Text+ (NFDI-consortium)

The Text+ network will preserve text- and language-based research data in the long term and enable their broad use in science.

The Text+ infrastructure is focused on language and text data and initially concentrates on digital collections, lexical resources and editions. These are highly relevant to all language- and text-based disciplines, especially linguistics, literary studies, philosophy, classical philology, anthropology, non-European cultures and languages, and language- and text-based research in the social, economic, political, and historical sciences.
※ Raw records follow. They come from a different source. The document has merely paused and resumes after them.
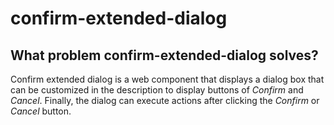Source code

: # confirm-extended-dialog

## What problem confirm-extended-dialog solves?

Confirm extended dialog is a web component that displays a dialog box that can be customized in the description to display buttons of *Confirm* and *Cancel*. Finally, the dialog can execute actions after clicking the *Confirm* or *Cancel* button.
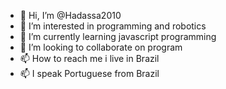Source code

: - 👋 Hi, I’m @Hadassa2010
- 👀 I’m interested in programming and robotics
- 🌱 I’m currently learning javascript programming
- 💞️ I’m looking to collaborate on program
- 📫 How to reach me i live in Brazil
- 📫 I speak Portuguese from Brazil

<!---
Hadassa2010/Hadassa2010 is a ✨ special ✨ repository because its `README.md` (this file) appears on your GitHub profile.
You can click the Preview link to take a look at your changes.
--->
The Joint Science Conference has approved Text+ as a consortium of the nationwide initiative to build a National Research Data Infrastructure (NFDI). Text+ will officially launch in the fall of 2021 after several years of preparation and will initially be funded for five years by the German Research Foundation (DFG).

The project is divided into the working areas of Collections, Lexical Resources, Editions, and Infrastructure/Operations.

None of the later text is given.